FKA twigs blazes toward the pinnacle of human experience on EUSEXUA

Photo by Jordan Hemingway.

“A state of being. A feeling of momentary transcendence often evoked by art, music, sex, and unity,” reads the PVC outer sleeve that houses physical copies of FKA twigs’ third LP EUSEXUA. “Eusexua can be followed by a surge of bliss and feelings of limitless possibility. Also used to refer to: the pinnacle of human experience.” This message, written in pink ink atop the shrink-wrapped 12” x 12” sleeve, serves as the English songstress’ guiding thesis for all of the record’s meandering, introspective pondering. The album follows the scary, liberating and needed pursuit of this pinnacle of human experience through 11 sonic pillars, with each differing thematically and emotionally to deliver a vivid snapshot of the singer’s own journey toward eusexua. 

Opening with the record’s soft-spoken title track, twigs asks her listener “Do you feel alone?,” before assuring, “No, you're not alone.” Her airy delivery eases the listener into the journey to follow, setting the stage for all of the catharsis to come. The fuzzed-out synth that closes the track evokes the incandescent blinking of a light bulb fighting to maintain its spark — the same sort of spark that one often relishes among the monotony that can pervade life. 

EUSEXUA tracks the hunt for personal breakthroughs along the rocky roads that those journey’s often start on. Twigs guides her listener as if she’s their trip-sitter on a transcendental trek into the unknown, with the hope of shedding the weight of sadness, confusion and trauma. With her guiding hand outstretched, she walks her listener through assurances that there is in fact solace in feeling lost at sea, and reminds them that “You’ve one life to live, do it freely.” 

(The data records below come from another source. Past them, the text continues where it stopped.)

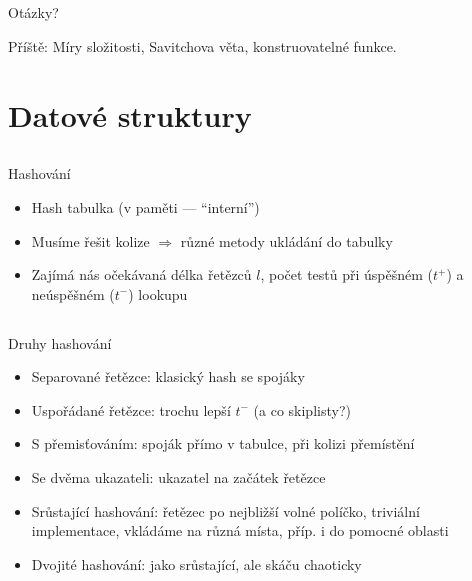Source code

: \documentclass{beamer}
\begin{document}
\subsection{}
\begin{frame}{Otázky?}
\begin{center}
Příště: Míry složitosti, Savitchova věta, konstruovatelné funkce.
\end{center}
\end{frame}

\section{Datové struktury}

\subsection{}
\begin{frame}{Hashování}
\begin{itemize}
\item Hash tabulka (v paměti --- ``interní'')
\item Musíme řešit kolize $\Rightarrow$ různé metody ukládání do tabulky
\item Zajímá nás očekávaná délka řetězců $l$, počet testů při úspěšném ($t^+$) a neúspěšném ($t^-$) lookupu
\end{itemize}
\end{frame}

\subsection{}
\begin{frame}{Druhy hashování}
\begin{itemize}
\item Separované řetězce: klasický hash se spojáky
\item Uspořádané řetězce: trochu lepší $t^-$ (a co skiplisty?)
\item S přemisťováním: spoják přímo v tabulce, při kolizi přemístění
\item Se dvěma ukazateli: ukazatel na začátek řetězce
\item Srůstající hashování: řetězec po nejbližší volné políčko, triviální implementace, vkládáme na různá místa, příp. i do pomocné oblasti
\item Dvojité hashování: jako srůstající, ale skáču chaoticky
\end{itemize}
\end{frame}
\end{document}
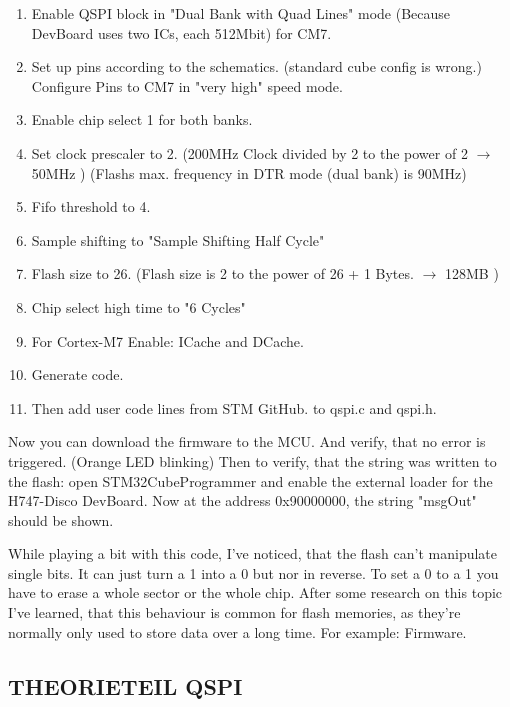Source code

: \begin{enumerate}
	\item Enable QSPI block in "Dual Bank with Quad Lines" mode (Because DevBoard uses two ICs, each 512Mbit) for CM7.
	\item Set up pins according to the schematics. (standard cube config is wrong.) Configure Pins to CM7 in "very high" speed mode.
	\item Enable chip select 1 for both banks.
	\item Set clock prescaler to 2. (200MHz Clock divided by 2 to the power of 2 \(\rightarrow\) 50MHz ) (Flashs max. frequency in DTR mode (dual bank) is 90MHz)
	\item Fifo threshold to 4.
	\item Sample shifting to "Sample Shifting Half Cycle"
	\item Flash size to 26. (Flash size is 2 to the power of 26 + 1 Bytes. \(\rightarrow\) 128MB )
	\item Chip select high time to "6 Cycles"
	\item For Cortex-M7 Enable: ICache and DCache.
	\item Generate code.
	\item Then add user code lines from STM GitHub. \cite{GIT_DRIVER_QSPI_FLASH} to qspi.c and qspi.h.
\end{enumerate}

Now you can download the firmware to the MCU. And verify, that no error is triggered. (Orange LED blinking) Then to verify, that the string was written to the flash: open STM32CubeProgrammer and enable the external loader for the H747-Disco DevBoard. Now at the address 0x90000000, the string "msgOut" should be shown.

\begin{codeblock}
	
\end{codeblock}

While playing a bit with this code, I've noticed, that the flash can't manipulate single bits. It can just turn a 1 into a 0 but nor in reverse. To set a 0 to a 1 you have to erase a whole sector or the whole chip. After some research on this topic I've learned, that this behaviour is common for flash memories, as they're normally only used to store data over a long time. For example: Firmware.


\subsection{THEORIETEIL QSPI}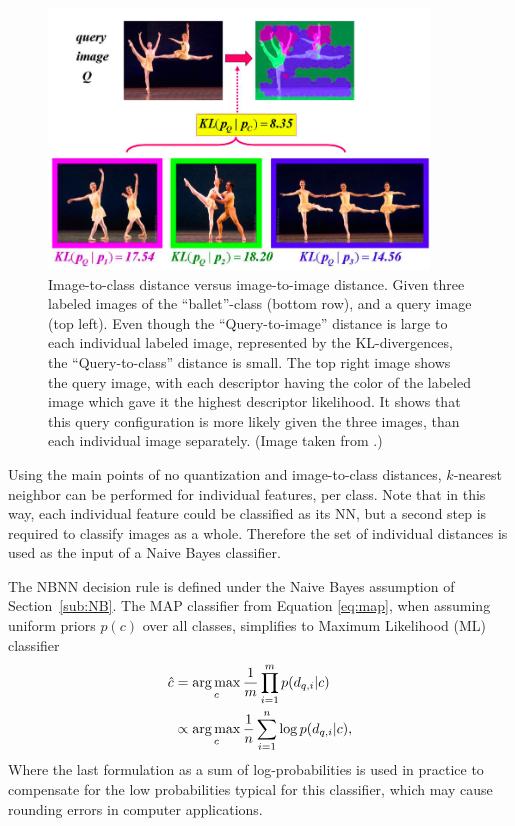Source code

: \begin{figure}[hbt]
    \centering
    \includegraphics[width=0.9\textwidth]{Im2imVsIm2cl}
    \caption{Image-to-class distance versus image-to-image distance. Given three labeled images of the ``ballet''-class (bottom row), and a query image (top left). Even though the ``Query-to-image'' distance is large to each individual labeled image, represented by the KL-divergences, the ``Query-to-class'' distance is small. The top right image shows the query image, with each descriptor having the color of the labeled image which gave it the highest descriptor likelihood. It shows that this query configuration is more likely given the three images, than each individual image separately. (Image taken from \cite{boiman2008defense, irani2006similarity}.)}
    \label{fig:im2im_vs_im2cl}
\end{figure}

Using the main points of no quantization and image-to-class distances, $k$-nearest neighbor can be performed for individual features, per class. Note that in this way, each individual feature could be classified as its NN, but a second step is required to classify images as a whole. Therefore the set of individual distances is used as the input of a Naive Bayes classifier.

The NBNN decision rule is defined under the Naive Bayes assumption of Section~\ref{sub:NB}. The MAP classifier from Equation \eqref{eq:map}, when assuming uniform priors $p(c)$ over all classes, simplifies to Maximum Likelihood (ML) classifier 
\begin{align}
    \hat c &= \operatorname*{arg\,max}_c \frac{1}{m}\prod_{i=1}^{m} p(d_{q,i}|c)\\
           &\propto \operatorname*{arg\,max}_c \frac{1}{n}\sum_{i=1}^{n} \log p(d_{q,i}|c),
\end{align}
Where the last formulation as a sum of log-probabilities is used in practice to compensate for the low probabilities typical for this classifier, which may cause rounding errors in computer applications.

Across the album, twigs chases a life free from the perils brought on by the malice of others, but also asserts accountability for her own part in the “overcomplicated moments” that seem to feel inescapable. On “Sticky,” she expels out her contemplations while both sampling Aphex Twin’s “Avril 14” and calling back to the skittering pulse of her own “Lights On” from 2014’s LP1 (“I tried to fuck you with the lights on/In the hope you'd think I'm open”). “I want to release myself from the pain I have inside/My body wants to be touched in the deepest and darkest places,” she whispers out from behind misty vocal effects in the song’s bridge. 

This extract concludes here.